The first seven months of Dora's existence were devoted entirely to the conversion into a V-2 factory of tunnels owned by the Wifo (Wirtschafliche Forschungsgesellschaft mbH -- Economic Research Co. Ltd.), a state-owned enterprise devoted to strategic underground war reserves.

 

 

A British air raid against the German Army rocket research center at Peenemünde on the Baltic on August 17/18, 1943, had provoked action on the part of Hitler, Speer, and Himmler to evacuate rocket production to an underground site. The assembly line machinery had to move to the Nordhausen region from Peenemünde and also from two other unfinished V-2 assembly plants at Friedrichshafen and Wiener Neustadt. Along with them eventually came the SS prisoners who had been in subcamps at Peenemünde and the Raxwerke in Wiener Neustadt, along with civilian personnel.
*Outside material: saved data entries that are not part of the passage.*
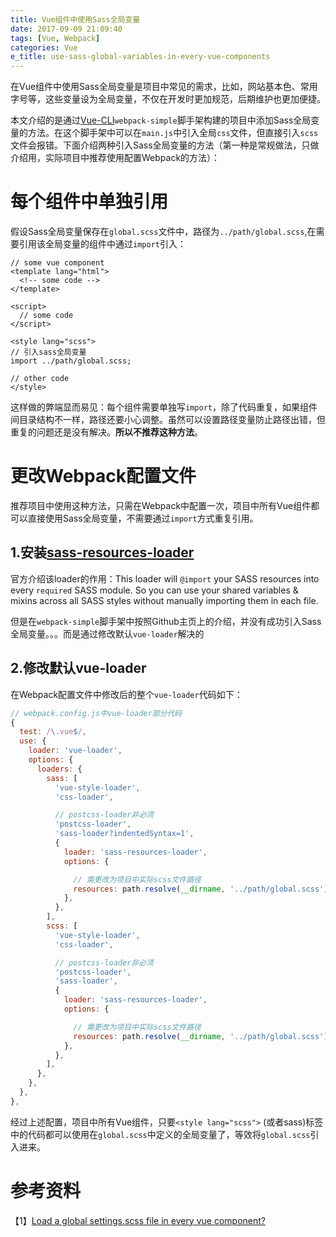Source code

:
 ```yaml
---
title: Vue组件中使用Sass全局变量
date: 2017-09-09 21:09:40
tags: [Vue, Webpack]
categories: Vue
e_title: use-sass-global-variables-in-every-vue-components
---
```


在Vue组件中使用Sass全局变量是项目中常见的需求，比如，网站基本色、常用字号等，这些变量设为全局变量，不仅在开发时更加规范，后期维护也更加便捷。   

本文介绍的是通过[Vue-CLI](https://github.com/vuejs/vue-cli)`webpack-simple`脚手架构建的项目中添加Sass全局变量的方法。在这个脚手架中可以在`main.js`中引入全局`css`文件，但直接引入`scss`文件会报错。下面介绍两种引入Sass全局变量的方法（第一种是常规做法，只做介绍用，实际项目中推荐使用配置Webpack的方法）：

# 每个组件中单独引用

假设Sass全局变量保存在`global.scss`文件中，路径为`../path/global.scss`,在需要引用该全局变量的组件中通过`import`引入：

```vue
// some vue component
<template lang="html">
  <!-- some code -->
</template>

<script>
  // some code
</script>

<style lang="scss">
// 引入sass全局变量
import ../path/global.scss;

// other code
</style>
```

这样做的弊端显而易见：每个组件需要单独写`import`，除了代码重复，如果组件间目录结构不一样，路径还要小心调整。虽然可以设置路径变量防止路径出错，但重复的问题还是没有解决。**所以不推荐这种方法**。

# 更改Webpack配置文件

推荐项目中使用这种方法，只需在Webpack中配置一次，项目中所有Vue组件都可以直接使用Sass全局变量，不需要通过`import`方式重复引用。

## 1.安装[sass-resources-loader](https://github.com/shakacode/sass-resources-loader)   

官方介绍该loader的作用：This loader will `@import` your SASS resources into every `required` SASS module. So you can use your shared variables & mixins across all SASS styles without manually importing them in each file.   

但是在`webpack-simple`脚手架中按照Github主页上的介绍，并没有成功引入Sass全局变量。。。而是通过修改默认`vue-loader`解决的

## 2.修改默认vue-loader

在Webpack配置文件中修改后的整个`vue-loader`代码如下：

```js
// webpack.config.js中vue-loader部分代码
{
  test: /\.vue$/,
  use: {
    loader: 'vue-loader',
    options: {
      loaders: {
        sass: [
          'vue-style-loader',
          'css-loader',

          // postcss-loader非必须
          'postcss-loader',
          'sass-loader?indentedSyntax=1',
          {
            loader: 'sass-resources-loader',
            options: {

              // 需更改为项目中实际scss文件路径
              resources: path.resolve(__dirname, '../path/global.scss'),
            },
          },
        ],
        scss: [
          'vue-style-loader',
          'css-loader',

          // postcss-loader非必须
          'postcss-loader',
          'sass-loader',
          {
            loader: 'sass-resources-loader',
            options: {

              // 需更改为项目中实际scss文件路径
              resources: path.resolve(__dirname, '../path/global.scss'),
            },
          },
        ],
      },
    },
  },
},
```
经过上述配置，项目中所有Vue组件，只要`<style lang="scss">` (或者sass)标签中的代码都可以使用在`global.scss`中定义的全局变量了，等效将`global.scss`引入进来。

# 参考资料   

【1】[Load a global settings.scss file in every vue component?](https://github.com/vuejs/vue-loader/issues/328)
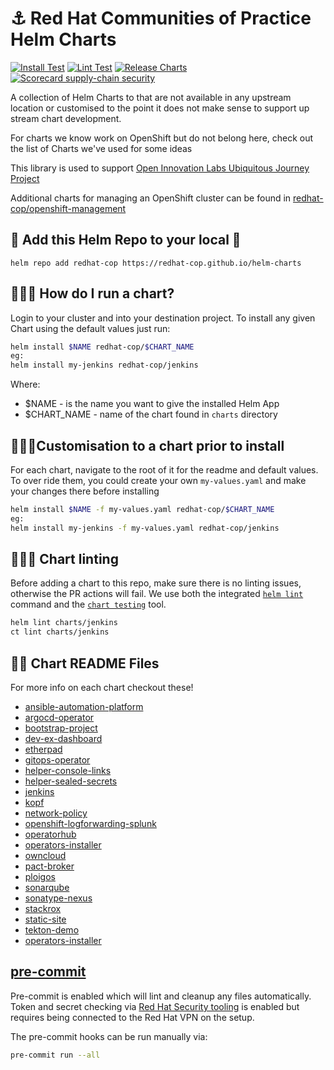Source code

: # ⚓️ Red Hat Communities of Practice Helm Charts

[![Install Test](https://github.com/redhat-cop/helm-charts/actions/workflows/install-test.yaml/badge.svg)](https://github.com/redhat-cop/helm-charts/actions/workflows/install-test.yaml)
[![Lint Test](https://github.com/redhat-cop/helm-charts/actions/workflows/lint-test.yaml/badge.svg)](https://github.com/redhat-cop/helm-charts/actions/workflows/lint-test.yaml)
[![Release Charts](https://github.com/redhat-cop/helm-charts/actions/workflows/release.yaml/badge.svg)](https://github.com/redhat-cop/helm-charts/actions/workflows/release.yaml)
[![Scorecard supply-chain security](https://github.com/redhat-cop/helm-charts/actions/workflows/scorecard.yml/badge.svg)](https://github.com/redhat-cop/helm-charts/actions/workflows/scorecard.yml)

A collection of Helm Charts to that are not available in any upstream location or customised to the point it does not make sense to support up stream chart development.

For charts we know work on OpenShift but do not belong here, check out the list of Charts we've used for some ideas

This library is used to support [Open Innovation Labs Ubiquitous Journey Project](https://github.com/rht-labs/ubiquitous-journey)

Additional charts for managing an OpenShift cluster can be found in [redhat-cop/openshift-management](https://github.com/redhat-cop/openshift-management/tree/master/charts)

## 🧰 Add this Helm Repo to your local 🧰
```
helm repo add redhat-cop https://redhat-cop.github.io/helm-charts
```

## 🏃‍♀️💨 How do I run a chart?
Login to your cluster and into your destination project. To install any given Chart using the default values just run:

```bash
helm install $NAME redhat-cop/$CHART_NAME
eg:
helm install my-jenkins redhat-cop/jenkins
```
Where:
* $NAME - is the name you want to give the installed Helm App
* $CHART_NAME - name of the chart found in `charts` directory


## 🏃‍♂️💨Customisation to a chart prior to install
For each chart, navigate to the root of it for the readme and default values. To over ride them, you could create your own `my-values.yaml` and make your changes there before installing

```bash
helm install $NAME -f my-values.yaml redhat-cop/$CHART_NAME
eg:
helm install my-jenkins -f my-values.yaml redhat-cop/jenkins
```

## 🏃‍♂️💨 Chart linting

Before adding a chart to this repo, make sure there is no linting issues, otherwise the PR actions will fail.
We use both the integrated [`helm lint`](https://helm.sh/docs/helm/helm_lint/) command and the [`chart testing`](https://github.com/helm/chart-testing/blob/master/doc/ct_lint.md) tool.

```bash
helm lint charts/jenkins
ct lint charts/jenkins
```

## 👩‍🏫 Chart README Files
For more info on each chart checkout these!
* [ansible-automation-platform](/charts/ansible-automation-platform)
* [argocd-operator](/charts/argocd-operator)
* [bootstrap-project](/charts/bootstrap-project)
* [dev-ex-dashboard](/charts/dev-ex-dashboard)
* [etherpad](/charts/etherpad)
* [gitops-operator](/charts/gitops-operator)
* [helper-console-links](/charts/helper-console-links)
* [helper-sealed-secrets ](/charts/helper-sealed-secrets)
* [jenkins](/charts/jenkins)
* [kopf](/charts/kopf)
* [network-policy](/charts/network-policy)
* [openshift-logforwarding-splunk](/charts/openshift-logforwarding-splunk)
* [operatorhub](/charts/operatorhub)
* [operators-installer](/charts/operators-installer)
* [owncloud](/charts/owncloud)
* [pact-broker](/charts/pact-broker)
* [ploigos](/charts/ploigos)
* [sonarqube](/charts/sonarqube)
* [sonatype-nexus](/charts/sonatype-nexus)
* [stackrox](/charts/stackrox)
* [static-site](/charts/static-site)
* [tekton-demo](/charts/tekton-demo)
* [operators-installer](/charts/operators-installer)

## [pre-commit](.pre-commit-config.yaml)

Pre-commit is enabled which will lint and cleanup any files automatically.
Token and secret checking via [Red Hat Security tooling](https://source.redhat.com/departments/it/it-information-security/leaktk/leaktk_components/rh_pre_commit) is enabled
but requires being connected to the Red Hat VPN on the setup.

The pre-commit hooks can be run manually via:

```bash
pre-commit run --all
```
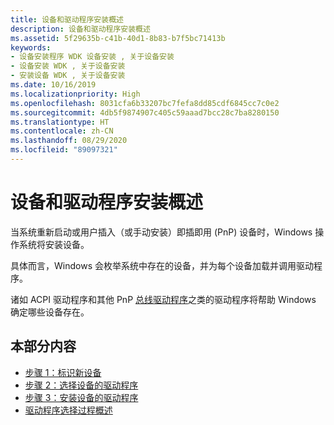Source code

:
 ```yaml
---
title: 设备和驱动程序安装概述
description: 设备和驱动程序安装概述
ms.assetid: 5f29635b-c41b-40d1-8b83-b7f5bc71413b
keywords:
- 设备安装程序 WDK 设备安装 , 关于设备安装
- 设备安装 WDK , 关于设备安装
- 安装设备 WDK , 关于设备安装
ms.date: 10/16/2019
ms.localizationpriority: High
ms.openlocfilehash: 8031cfa6b33207bc7fefa8dd85cdf6845cc7c0e2
ms.sourcegitcommit: 4db5f9874907c405c59aaad7bcc28c7ba8280150
ms.translationtype: HT
ms.contentlocale: zh-CN
ms.lasthandoff: 08/29/2020
ms.locfileid: "89097321"
---
```

# <a name="overview-of-device-and-driver-installation"></a>设备和驱动程序安装概述

当系统重新启动或用户插入（或手动安装）即插即用 (PnP) 设备时，Windows 操作系统将安装设备。

具体而言，Windows 会枚举系统中存在的设备，并为每个设备加载并调用驱动程序。

诸如 ACPI 驱动程序和其他 PnP [总线驱动程序](../kernel/bus-drivers.md)之类的驱动程序将帮助 Windows 确定哪些设备存在。

## <a name="in-this-section"></a>本部分内容


-   [步骤 1：标识新设备](step-1--the-new-device-is-identified.md)
-   [步骤 2：选择设备的驱动程序](step-2--a-driver-for-the-device-is-selected.md)
-   [步骤 3：安装设备的驱动程序](step-3--the-driver-for-the-device-is-installed.md)
-   [驱动程序选择过程概述](overview-of-the-driver-selection-process.md)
On September 21, Speer's Armaments Ministry created a state-owned firm, Mittelwerk GmbH (Central Works Ltd. -- a veiled reference to the geographic location) to assemble the missiles, and together with the Army, struggled to maintain the upper hand vis-à-vis the SS. During the discussions at Führer headquarters immediately after the Peenemünde raid, Himmler had named as his key man SS-Brigadeführer Dr.-Ing. Hans Kammler, the head of WVHA Amtsgruppe C, Construction. Kammler was an exceedingly energetic, ambitious, and ruthless man. While the Mittelwerk company would never formally leave the control of Speer's ministry, and the camp reported to Buchenwald and later directly to the camp inspectorate, WVHA Amtsgruppe D, Kammler would be the decisive personality throughout the history of Mittelbau.

 

 

Camp commandant throughout most of the short history of Dora and Mittelbau was SS-Sturmbannführer Otto Förschner, who had served in subsidiary positions at Buchenwald since February 1942, after service on the Eastern Front. Förschner was an NCO in the Reichswehr before transferring to the SS in 1934 as a military instructor. He was thus not of the cadre of long-serving camp SS officers schooled at Dachau and elsewhere, and was not noted for particular cruelty -- but neither did he care much about the horrendous suffering at Dora in the early months. On the Buchenwald model, he relied on "red triangle" German political prisoners in non-SS administrative positions, notably Communists like Albert Kuntz, who supervised camp construction, Georg Thomas, and Ludwig Szymczak, the camp elder (Lagerälteste). When the latter two refused to carry out an execution of a prisoner in March 1944, they were removed from their post and thrown in the Bunker, and a "green triangle" criminal prisoner, Willi Zwiener, was briefly put in their place. But Thomas and Szymczak were released back to the barracks, and Förschner put other political prisoners, notably Christian Beham, into the position of Lagerälteste again in the summer and fall of 1944.

 

 

During the first phase of Dora, Kammler placed little emphasis on the above-ground camp on the south side of Kohnstein mountain, next to the tunnel exits, because it diverted labor from the building of infrastructure and the conversion of the tunnels, both subcontracted through the local Wifo office. Thus the unfortunate inmates of Dora were forced to sleep and live underground, in some cases not seeing daylight for months.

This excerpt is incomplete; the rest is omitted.